A5: It is important to note that this project is currently intended for research and educational purposes only and should not be used for actual medical diagnosis. The results are for reference only and cannot replace the diagnosis and treatment recommendations of professional doctors.

Conclusion and Outlook

This project successfully constructs a leukemia cell image classification system based on machine learning. From data acquisition and processing to model training and optimization, and finally to application development and deployment, the entire process demonstrates the potential of machine learning technology in the field of medical diagnosis.

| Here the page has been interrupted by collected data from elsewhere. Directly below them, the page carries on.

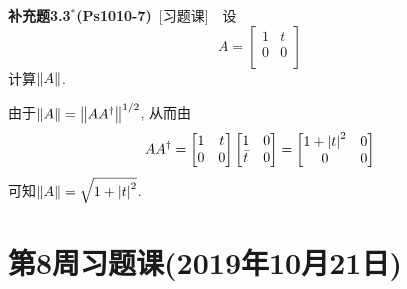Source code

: 	\textbf{补充题3.3$ ^* $(Ps1010-7)}\ [习题课]\ \ 设
	\[
	A=\begin{bmatrix}1 & t\\0 & 0\\\end{bmatrix} 
	\]
	计算$ \left\| A \right\| $.
	\begin{Solution}
	由于$ \left\| A \right\|=\left\| AA^\dagger \right\|^{1/2} $, 从而由
	\[
	AA^\dagger=\begin{bmatrix}1&t\\0&0\\\end{bmatrix}
	\begin{bmatrix}1&0\\\bar{t}&0\\\end{bmatrix}=\begin{bmatrix}
	1+\left| t \right| ^2&0\\0&0\\
	\end{bmatrix}
	\]
	可知$ \left\| A \right\|=\sqrt{1+\left| t \right| ^2} $.
	\end{Solution}
	
	\section{第8周习题课(2019年10月21日)}
	
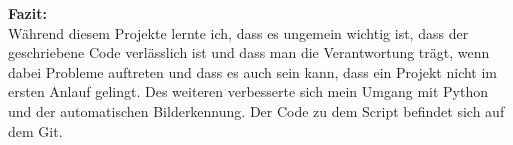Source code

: \noindent
\textbf{Fazit:}
\\ 

\noindent
Während diesem Projekte lernte ich, dass es ungemein wichtig ist, dass der geschriebene Code verlässlich ist und dass man die Verantwortung trägt, wenn dabei Probleme auftreten und dass es auch sein kann, dass ein Projekt nicht im ersten Anlauf gelingt. Des weiteren verbesserte sich mein Umgang mit Python und der automatischen Bilderkennung. Der Code zu dem Script befindet sich auf dem Git.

However, the project still has some limitations, such as a limited dataset size and room for further model improvement. In the future, we can enhance and expand the project in the following ways:

  1. Data Augmentation: Expand the dataset using data augmentation techniques to improve the model’s generalization ability.
  2. Model Optimization: Experiment with more advanced deep learning models like Convolutional Neural Networks (CNNs) to further enhance classification performance.
  3. Multimodal Data Fusion: Combine other types of medical data (such as clinical indicators and genetic information) to build a more comprehensive diagnostic model.
  4. Clinical Validation: Collaborate with medical institutions to conduct large-scale clinical validation of the model and assess its effectiveness and reliability in real-world medical scenarios.

In conclusion, with the continuous development of AI technology, we can anticipate that future medical diagnosis will become more intelligent and precise, making a greater contribution to human health.